### Task statement
Copy the entries out again in full.

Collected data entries

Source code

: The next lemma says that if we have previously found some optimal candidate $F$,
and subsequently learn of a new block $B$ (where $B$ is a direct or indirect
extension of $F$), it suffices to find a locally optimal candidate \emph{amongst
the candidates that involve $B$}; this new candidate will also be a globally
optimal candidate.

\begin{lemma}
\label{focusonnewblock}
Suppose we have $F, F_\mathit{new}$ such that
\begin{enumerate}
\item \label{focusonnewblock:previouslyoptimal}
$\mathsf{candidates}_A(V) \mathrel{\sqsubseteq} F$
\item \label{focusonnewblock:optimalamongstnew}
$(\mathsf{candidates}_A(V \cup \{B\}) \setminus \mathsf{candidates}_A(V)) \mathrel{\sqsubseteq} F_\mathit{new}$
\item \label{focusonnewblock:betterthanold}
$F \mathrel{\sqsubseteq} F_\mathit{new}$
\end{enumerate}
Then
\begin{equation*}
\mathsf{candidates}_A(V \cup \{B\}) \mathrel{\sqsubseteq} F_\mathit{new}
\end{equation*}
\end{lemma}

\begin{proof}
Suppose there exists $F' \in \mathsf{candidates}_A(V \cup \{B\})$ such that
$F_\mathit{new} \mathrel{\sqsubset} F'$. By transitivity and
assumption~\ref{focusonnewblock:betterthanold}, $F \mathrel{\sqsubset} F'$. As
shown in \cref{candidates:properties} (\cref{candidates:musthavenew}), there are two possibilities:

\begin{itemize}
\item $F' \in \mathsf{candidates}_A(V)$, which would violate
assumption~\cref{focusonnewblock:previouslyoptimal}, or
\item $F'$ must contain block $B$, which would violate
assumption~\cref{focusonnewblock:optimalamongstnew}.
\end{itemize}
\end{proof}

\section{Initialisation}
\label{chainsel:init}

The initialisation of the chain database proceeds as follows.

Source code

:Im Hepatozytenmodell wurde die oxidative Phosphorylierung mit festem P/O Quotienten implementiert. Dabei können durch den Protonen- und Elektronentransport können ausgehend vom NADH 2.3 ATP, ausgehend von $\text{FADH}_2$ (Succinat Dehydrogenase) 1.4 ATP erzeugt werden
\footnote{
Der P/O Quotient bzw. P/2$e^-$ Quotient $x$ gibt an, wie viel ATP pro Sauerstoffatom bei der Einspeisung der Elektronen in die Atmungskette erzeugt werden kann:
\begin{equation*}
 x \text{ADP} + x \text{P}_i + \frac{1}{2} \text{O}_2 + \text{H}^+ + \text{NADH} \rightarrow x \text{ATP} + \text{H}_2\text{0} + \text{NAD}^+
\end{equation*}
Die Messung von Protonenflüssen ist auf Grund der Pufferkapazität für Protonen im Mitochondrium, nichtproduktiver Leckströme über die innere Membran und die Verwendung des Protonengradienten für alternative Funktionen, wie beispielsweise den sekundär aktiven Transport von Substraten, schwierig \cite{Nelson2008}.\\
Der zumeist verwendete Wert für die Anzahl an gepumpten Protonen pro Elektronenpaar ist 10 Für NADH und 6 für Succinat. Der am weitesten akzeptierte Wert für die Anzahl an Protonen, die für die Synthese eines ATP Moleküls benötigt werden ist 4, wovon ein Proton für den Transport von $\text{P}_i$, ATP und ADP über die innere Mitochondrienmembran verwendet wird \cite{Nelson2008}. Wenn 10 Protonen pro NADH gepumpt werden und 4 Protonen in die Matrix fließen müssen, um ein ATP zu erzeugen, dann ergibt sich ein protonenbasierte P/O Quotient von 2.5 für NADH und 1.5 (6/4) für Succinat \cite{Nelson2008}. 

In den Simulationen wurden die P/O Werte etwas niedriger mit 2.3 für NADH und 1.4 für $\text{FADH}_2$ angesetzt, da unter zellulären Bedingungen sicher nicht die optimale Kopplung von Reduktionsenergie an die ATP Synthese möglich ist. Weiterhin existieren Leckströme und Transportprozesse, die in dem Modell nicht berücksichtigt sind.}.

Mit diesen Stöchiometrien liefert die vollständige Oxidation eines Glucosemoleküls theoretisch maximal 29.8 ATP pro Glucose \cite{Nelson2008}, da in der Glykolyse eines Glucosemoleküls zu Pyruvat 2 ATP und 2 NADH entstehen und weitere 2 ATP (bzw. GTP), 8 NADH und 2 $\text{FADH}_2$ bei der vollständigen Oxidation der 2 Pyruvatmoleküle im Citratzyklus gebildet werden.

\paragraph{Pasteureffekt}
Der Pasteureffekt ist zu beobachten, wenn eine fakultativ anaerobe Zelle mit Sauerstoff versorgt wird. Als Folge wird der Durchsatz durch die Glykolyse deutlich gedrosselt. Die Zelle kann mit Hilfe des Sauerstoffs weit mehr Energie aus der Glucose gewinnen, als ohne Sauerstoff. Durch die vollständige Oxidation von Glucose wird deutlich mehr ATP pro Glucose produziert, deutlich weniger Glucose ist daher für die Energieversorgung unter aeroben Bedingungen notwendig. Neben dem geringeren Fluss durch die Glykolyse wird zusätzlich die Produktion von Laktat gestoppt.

### Solution for this problem
Source code

: The next lemma says that if we have previously found some optimal candidate $F$,
and subsequently learn of a new block $B$ (where $B$ is a direct or indirect
extension of $F$), it suffices to find a locally optimal candidate \emph{amongst
the candidates that involve $B$}; this new candidate will also be a globally
optimal candidate.

\begin{lemma}
\label{focusonnewblock}
Suppose we have $F, F_\mathit{new}$ such that
\begin{enumerate}
\item \label{focusonnewblock:previouslyoptimal}
$\mathsf{candidates}_A(V) \mathrel{\sqsubseteq} F$
\item \label{focusonnewblock:optimalamongstnew}
$(\mathsf{candidates}_A(V \cup \{B\}) \setminus \mathsf{candidates}_A(V)) \mathrel{\sqsubseteq} F_\mathit{new}$
\item \label{focusonnewblock:betterthanold}
$F \mathrel{\sqsubseteq} F_\mathit{new}$
\end{enumerate}
Then
\begin{equation*}
\mathsf{candidates}_A(V \cup \{B\}) \mathrel{\sqsubseteq} F_\mathit{new}
\end{equation*}
\end{lemma}

\begin{proof}
Suppose there exists $F' \in \mathsf{candidates}_A(V \cup \{B\})$ such that
$F_\mathit{new} \mathrel{\sqsubset} F'$. By transitivity and
assumption~\ref{focusonnewblock:betterthanold}, $F \mathrel{\sqsubset} F'$. As
shown in \cref{candidates:properties} (\cref{candidates:musthavenew}), there are two possibilities:

\begin{itemize}
\item $F' \in \mathsf{candidates}_A(V)$, which would violate
assumption~\cref{focusonnewblock:previouslyoptimal}, or
\item $F'$ must contain block $B$, which would violate
assumption~\cref{focusonnewblock:optimalamongstnew}.
\end{itemize}
\end{proof}

\section{Initialisation}
\label{chainsel:init}

The initialisation of the chain database proceeds as follows.

Source code

:Im Hepatozytenmodell wurde die oxidative Phosphorylierung mit festem P/O Quotienten implementiert. Dabei können durch den Protonen- und Elektronentransport können ausgehend vom NADH 2.3 ATP, ausgehend von $\text{FADH}_2$ (Succinat Dehydrogenase) 1.4 ATP erzeugt werden
\footnote{
Der P/O Quotient bzw. P/2$e^-$ Quotient $x$ gibt an, wie viel ATP pro Sauerstoffatom bei der Einspeisung der Elektronen in die Atmungskette erzeugt werden kann:
\begin{equation*}
 x \text{ADP} + x \text{P}_i + \frac{1}{2} \text{O}_2 + \text{H}^+ + \text{NADH} \rightarrow x \text{ATP} + \text{H}_2\text{0} + \text{NAD}^+
\end{equation*}
Die Messung von Protonenflüssen ist auf Grund der Pufferkapazität für Protonen im Mitochondrium, nichtproduktiver Leckströme über die innere Membran und die Verwendung des Protonengradienten für alternative Funktionen, wie beispielsweise den sekundär aktiven Transport von Substraten, schwierig \cite{Nelson2008}.\\
Der zumeist verwendete Wert für die Anzahl an gepumpten Protonen pro Elektronenpaar ist 10 Für NADH und 6 für Succinat. Der am weitesten akzeptierte Wert für die Anzahl an Protonen, die für die Synthese eines ATP Moleküls benötigt werden ist 4, wovon ein Proton für den Transport von $\text{P}_i$, ATP und ADP über die innere Mitochondrienmembran verwendet wird \cite{Nelson2008}. Wenn 10 Protonen pro NADH gepumpt werden und 4 Protonen in die Matrix fließen müssen, um ein ATP zu erzeugen, dann ergibt sich ein protonenbasierte P/O Quotient von 2.5 für NADH und 1.5 (6/4) für Succinat \cite{Nelson2008}. 

In den Simulationen wurden die P/O Werte etwas niedriger mit 2.3 für NADH und 1.4 für $\text{FADH}_2$ angesetzt, da unter zellulären Bedingungen sicher nicht die optimale Kopplung von Reduktionsenergie an die ATP Synthese möglich ist. Weiterhin existieren Leckströme und Transportprozesse, die in dem Modell nicht berücksichtigt sind.}.

Mit diesen Stöchiometrien liefert die vollständige Oxidation eines Glucosemoleküls theoretisch maximal 29.8 ATP pro Glucose \cite{Nelson2008}, da in der Glykolyse eines Glucosemoleküls zu Pyruvat 2 ATP und 2 NADH entstehen und weitere 2 ATP (bzw. GTP), 8 NADH und 2 $\text{FADH}_2$ bei der vollständigen Oxidation der 2 Pyruvatmoleküle im Citratzyklus gebildet werden.

\paragraph{Pasteureffekt}
Der Pasteureffekt ist zu beobachten, wenn eine fakultativ anaerobe Zelle mit Sauerstoff versorgt wird. Als Folge wird der Durchsatz durch die Glykolyse deutlich gedrosselt. Die Zelle kann mit Hilfe des Sauerstoffs weit mehr Energie aus der Glucose gewinnen, als ohne Sauerstoff. Durch die vollständige Oxidation von Glucose wird deutlich mehr ATP pro Glucose produziert, deutlich weniger Glucose ist daher für die Energieversorgung unter aeroben Bedingungen notwendig. Neben dem geringeren Fluss durch die Glykolyse wird zusätzlich die Produktion von Laktat gestoppt.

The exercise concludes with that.